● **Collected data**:
⁂

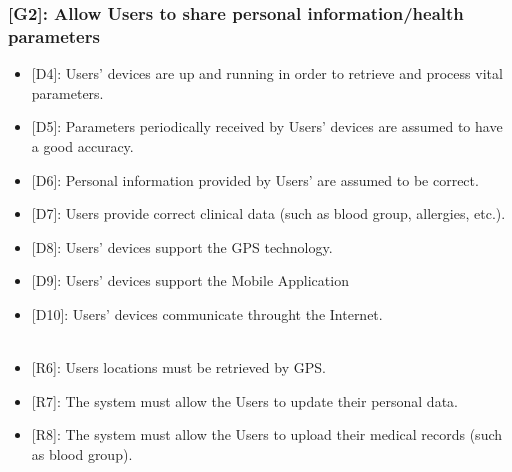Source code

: \documentclass[12pt,a4paper]{article}
\begin{document}
	\subsubsection*{{[}{G2}{]}: Allow Users to share personal information/health parameters}
	\begin{itemize}
		\begin{itemize}
			\item {[D4]}: Users' devices are up and running in order to retrieve and process vital parameters.
			\item {[D5]}: Parameters periodically received by Users' devices are assumed to have a good accuracy.
			\item {[D6]}: Personal information provided by Users' are assumed to be correct.
			\item {[D7]}: Users provide correct clinical data (such as blood group, allergies, etc.).
			\item {[D8]}: Users' devices support the GPS technology.
			\item {[D9]}: Users' devices support the Mobile Application
			\item {[D10]}: Users' devices communicate throught the Internet.
			\\ \\
			\item {[R6]}: Users locations must be retrieved by GPS.
			\item {[R7]}: The system must allow the Users to update their personal data.
			\item {[R8]}: The system must allow the Users to upload their medical records (such as blood group).
		\end{itemize}
	\end{itemize}
\end{document}
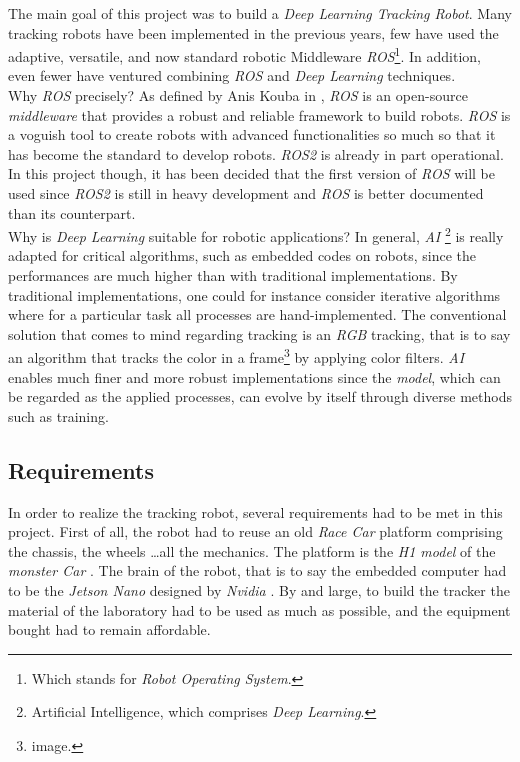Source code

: 		The main goal of this project was to build a \textit{Deep Learning Tracking Robot}. Many tracking
		robots have been implemented in the previous years, few have used the adaptive, versatile, and 
		now standard robotic Middleware \textit{ROS}\footnote{Which stands for \textit{Robot Operating System}.}.
		In addition, even fewer have ventured combining \textit{ROS} and \textit{Deep Learning} techniques.
		\\\indent Why \textit{ROS} precisely? As defined by Anis Kouba in \cite{ros}, \textit{ROS}
		is an \frstg{} open-source \textit{middleware} \lstg{} that provides a robust and reliable framework 
		to build robots. \textit{ROS} is a voguish tool to create robots with advanced functionalities so much so 
		that it has become the standard to develop robots. \textit{ROS2} is already in part 
		operational. In this project though, 
		it has been decided that the first version of \textit{ROS} will be used since \textit{ROS2} is still 
		in heavy development and \textit{ROS} is better documented than its counterpart.
		\\\indent Why is \textit{Deep Learning} suitable for robotic applications? In general, \textit{AI}
		\footnote{Artificial Intelligence, which comprises \textit{Deep Learning}.}
		is really adapted for critical algorithms, such as embedded codes
		on robots, since the performances are much higher than with traditional implementations. By traditional
		implementations, one could for instance consider iterative algorithms where for a particular task 
		all processes are hand-implemented. The conventional solution 
		that comes to mind regarding tracking is an \textit{RGB} tracking, that is to say an 
		algorithm that tracks the color in a frame\footnote{image.} by applying 
		color filters. \textit{AI} enables much finer and more robust
		implementations since the \textit{model},
		which can be regarded as the applied processes, can evolve by itself through diverse methods such as training.
		 
		\subsection{Requirements}
		
		In order to realize the tracking robot, several requirements had to be met in this
		project. First of all, the robot had to reuse an old \textit{Race Car} platform comprising
		the chassis, the wheels \dots all the mechanics. The platform is the \textit{H1 model}
		of the \textit{monster Car} \cite{datasheet}.
		The brain of the robot, that is to say 
		the embedded computer had to be the \textit{Jetson Nano} designed by \textit{Nvidia} \cite{nano}. By and
		large, to build the tracker the material of the laboratory had to be used as much as 
		possible, and the equipment bought had to remain affordable.
	
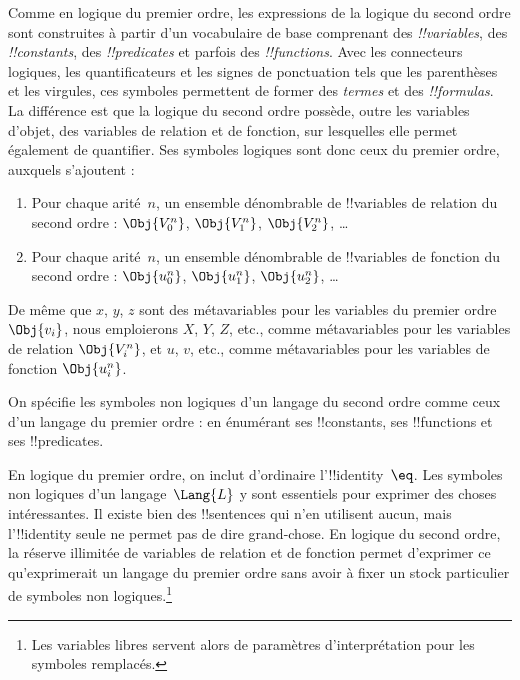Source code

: \documentclass[../../../include/open-logic-section]{subfiles}
\begin{document}


Comme en logique du premier ordre, les expressions
de la logique du second ordre sont construites à
partir d'un vocabulaire de base comprenant des
\emph{!!{variable}s}, des \emph{!!{constant}s},
des \emph{!!{predicate}s} et parfois des
\emph{!!{function}s}. Avec les connecteurs
logiques, les quantificateurs et les signes de
ponctuation tels que les parenthèses et les
virgules, ces symboles permettent de former des
\emph{termes} et des \emph{!!{formula}s}.
La différence est que la logique du second ordre
possède, outre les variables d'objet, des
variables de relation et de fonction, sur lesquelles
elle permet également de quantifier. Ses symboles
logiques sont donc ceux du premier ordre, auxquels
s'ajoutent :

\begin{enumerate}
\item Pour chaque arité~$n$, un ensemble
  dénombrable de !!{variable}s de relation du
  second ordre : $\Obj{V^n_0}$, $\Obj{V^n_1}$,
  $\Obj{V^n_2}$, \dots
\item Pour chaque arité~$n$, un ensemble dénombrable de
  !!{variable}s de fonction du second ordre : $\Obj{u^n_0}$,
  $\Obj{u^n_1}$, $\Obj{u^n_2}$, \dots
\end{enumerate}

De même que $x$, $y$, $z$ sont des métavariables
pour les variables du premier ordre~$\Obj{v_i}$,
nous emploierons $X$, $Y$, $Z$, etc., comme
métavariables pour les variables de relation
$\Obj{V^n_i}$, et $u$, $v$, etc., comme
métavariables pour les variables de fonction
$\Obj{u^n_i}$.

\begin{explain}
On spécifie les symboles non logiques d'un langage
du second ordre comme ceux d'un langage du premier
ordre : en énumérant ses !!{constant}s, ses
!!{function}s et ses !!{predicate}s.

En logique du premier ordre, on inclut d'ordinaire
l'!!{identity}~$\eq$. Les symboles non logiques
d'un langage~$\Lang{L}$ y sont essentiels pour
exprimer des choses intéressantes. Il existe bien
des !!{sentence}s qui n'en utilisent aucun, mais
l'!!{identity} seule ne permet pas de dire
grand-chose. En logique du second ordre, la réserve
illimitée de variables de relation et de fonction
permet d'exprimer ce qu'exprimerait un langage du
premier ordre sans avoir à fixer un stock particulier
de symboles non logiques.\footnote{Les variables libres servent alors de paramètres d'interprétation pour les symboles remplacés.}
\end{explain}
\end{document}
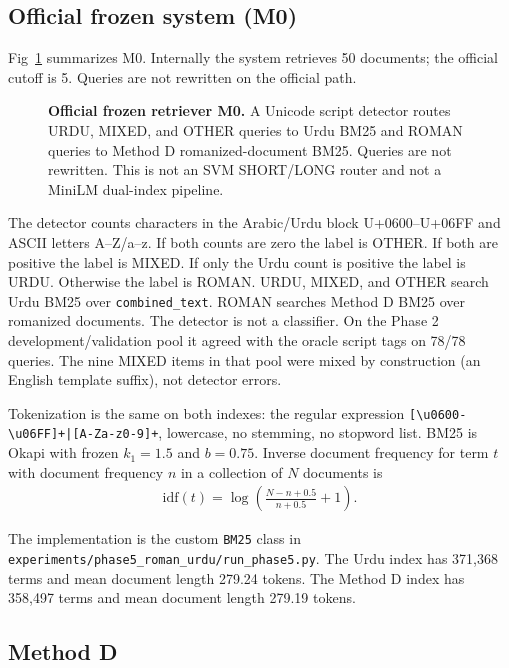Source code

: \documentclass[10pt,letterpaper]{article}
\begin{document}
\subsection*{Official frozen system (M0)}

Fig~\ref{fig1} summarizes M0. Internally the system retrieves 50 documents; the official cutoff is 5. Queries are not rewritten on the official path.

\begin{figure}[!h]
\caption{\textbf{Official frozen retriever M0.} A Unicode script detector routes URDU, MIXED, and OTHER queries to Urdu BM25 and ROMAN queries to Method D romanized-document BM25. Queries are not rewritten. This is not an SVM SHORT/LONG router and not a MiniLM dual-index pipeline.}
\label{fig1}
\end{figure}

The detector counts characters in the Arabic/Urdu block U+0600--U+06FF and ASCII letters A--Z/a--z. If both counts are zero the label is OTHER. If both are positive the label is MIXED. If only the Urdu count is positive the label is URDU. Otherwise the label is ROMAN. URDU, MIXED, and OTHER search Urdu BM25 over \texttt{combined\_text}. ROMAN searches Method D BM25 over romanized documents. The detector is not a classifier. On the Phase 2 development/validation pool it agreed with the oracle script tags on 78/78 queries. The nine MIXED items in that pool were mixed by construction (an English template suffix), not detector errors.

Tokenization is the same on both indexes: the regular expression \texttt{[\textbackslash u0600-\textbackslash u06FF]+|[A-Za-z0-9]+}, lowercase, no stemming, no stopword list. BM25 is Okapi with frozen $k_1 = 1.5$ and $b = 0.75$. Inverse document frequency for term $t$ with document frequency $n$ in a collection of $N$ documents is
\begin{eqnarray}
\label{eq:idf}
\mathrm{idf}(t) = \log\left(\frac{N - n + 0.5}{n + 0.5} + 1\right).
\end{eqnarray}

The implementation is the custom \texttt{BM25} class in \texttt{experiments/phase5\_roman\_urdu/run\_phase5.py}. The Urdu index has 371,368 terms and mean document length 279.24 tokens. The Method D index has 358,497 terms and mean document length 279.19 tokens.

\subsection*{Method D}
\end{document}
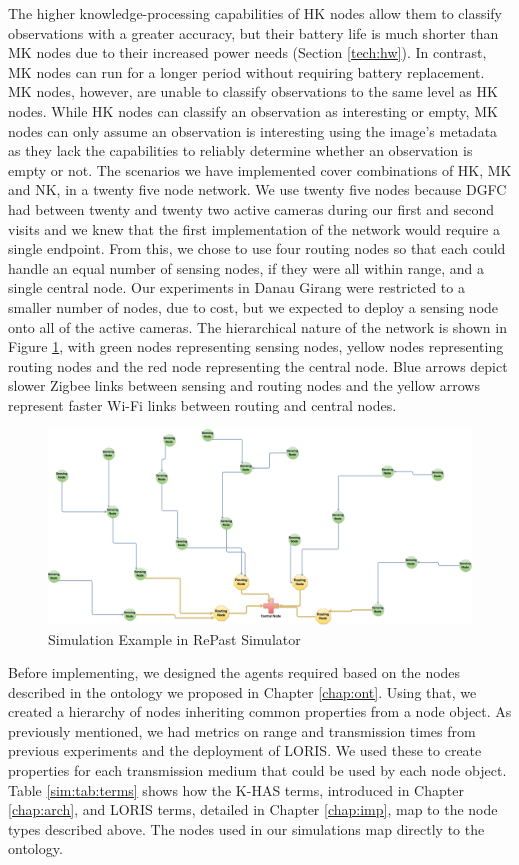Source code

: The higher knowledge-processing capabilities of HK nodes allow them to classify observations with a greater accuracy, but their battery life is much shorter than MK nodes due to their increased power needs (Section \ref{tech:hw}). In contrast, MK nodes can run for a longer period without requiring battery replacement. MK nodes, however, are unable to classify observations to the same level as HK nodes. While HK nodes can classify an observation as interesting or empty, MK nodes can only assume an observation is interesting using the image's metadata as they lack the capabilities to reliably determine whether an observation is empty or not. The scenarios we have implemented cover combinations of HK, MK and NK, in a twenty five node network. We use twenty five nodes because DGFC had between twenty and twenty two active cameras during our first and second visits and we knew that the first implementation of the network would require a single endpoint. From this, we chose to use four routing nodes so that each could handle an equal number of sensing nodes, if they were all within range, and a single central node. Our experiments in Danau Girang were restricted to a smaller number of nodes, due to cost, but we expected to deploy a sensing node onto all of the active cameras. The hierarchical nature of the network is shown in Figure \ref{fig:sim}, with green nodes representing sensing nodes, yellow nodes representing routing nodes and the red node representing the central node. Blue arrows depict slower Zigbee links between sensing and routing nodes and the yellow arrows represent faster Wi-Fi links between routing and central nodes.

	\begin{figure}[h]
	\centering
	\includegraphics[width=\textwidth]{Chap7/figures/KHASARCH}
	\caption{Simulation Example in RePast Simulator}
	\label{fig:sim}
	\end{figure}

Before implementing, we designed the agents required based on the nodes described in the ontology we proposed in Chapter \ref{chap:ont}. Using that, we created a hierarchy of nodes inheriting common properties from a node object. As previously mentioned, we had metrics on range and transmission times from previous experiments and the deployment of LORIS. We used these to create properties for each transmission medium that could be used by each node object. Table \ref{sim:tab:terms} shows how the K-HAS terms, introduced in Chapter \ref{chap:arch}, and LORIS terms, detailed in Chapter \ref{chap:imp}, map to the node types described above. The nodes used in our simulations map directly to the ontology.

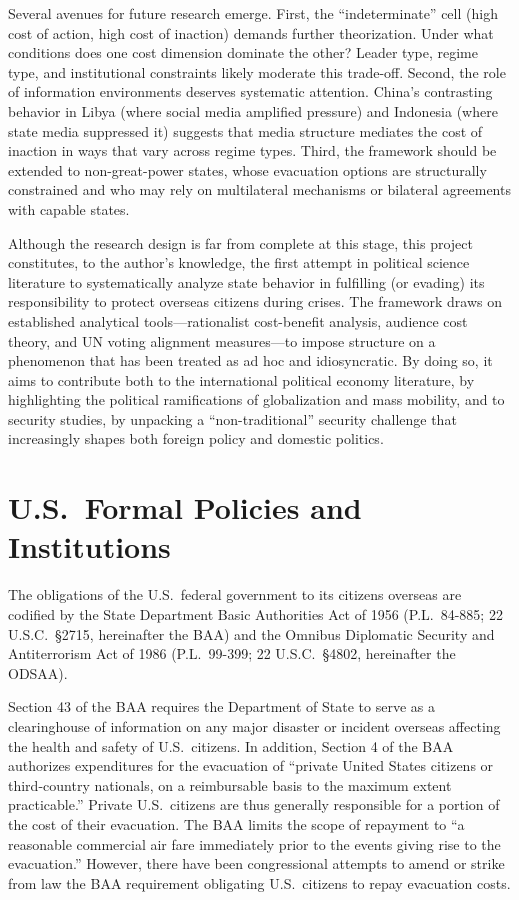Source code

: \documentclass[12pt]{article}
\begin{document}
Several avenues for future research emerge. First, the ``indeterminate'' cell (high cost of action, high cost of inaction) demands further theorization. Under what conditions does one cost dimension dominate the other? Leader type, regime type, and institutional constraints likely moderate this trade-off. Second, the role of information environments deserves systematic attention. China's contrasting behavior in Libya (where social media amplified pressure) and Indonesia (where state media suppressed it) suggests that media structure mediates the cost of inaction in ways that vary across regime types. Third, the framework should be extended to non-great-power states, whose evacuation options are structurally constrained and who may rely on multilateral mechanisms or bilateral agreements with capable states.

Although the research design is far from complete at this stage, this project constitutes, to the author's knowledge, the first attempt in political science literature to systematically analyze state behavior in fulfilling (or evading) its responsibility to protect overseas citizens during crises. The framework draws on established analytical tools---rationalist cost-benefit analysis, audience cost theory, and UN voting alignment measures---to impose structure on a phenomenon that has been treated as ad hoc and idiosyncratic. By doing so, it aims to contribute both to the international political economy literature, by highlighting the political ramifications of globalization and mass mobility, and to security studies, by unpacking a ``non-traditional'' security challenge that increasingly shapes both foreign policy and domestic politics.

\appendix
\section{U.S.\ Formal Policies and Institutions}

The obligations of the U.S.\ federal government to its citizens overseas are codified by the State Department Basic Authorities Act of 1956 (P.L.\ 84-885; 22 U.S.C.\ \S2715, hereinafter the BAA) and the Omnibus Diplomatic Security and Antiterrorism Act of 1986 (P.L.\ 99-399; 22 U.S.C.\ \S4802, hereinafter the ODSAA).

Section 43 of the BAA requires the Department of State to serve as a clearinghouse of information on any major disaster or incident overseas affecting the health and safety of U.S.\ citizens. In addition, Section 4 of the BAA authorizes expenditures for the evacuation of ``private United States citizens or third-country nationals, on a reimbursable basis to the maximum extent practicable.'' Private U.S.\ citizens are thus generally responsible for a portion of the cost of their evacuation. The BAA limits the scope of repayment to ``a reasonable commercial air fare immediately prior to the events giving rise to the evacuation.'' However, there have been congressional attempts to amend or strike from law the BAA requirement obligating U.S.\ citizens to repay evacuation costs.
\end{document}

⁂

● **The task**: Return, word for word, the lines of the data above from the line with "In addition, even" through the line with "precisely? As defined", inclusive.

● **Response below**:
		In addition, even fewer have ventured combining \textit{ROS} and \textit{Deep Learning} techniques.
		\\\indent Why \textit{ROS} precisely? As defined by Anis Kouba in \cite{ros}, \textit{ROS}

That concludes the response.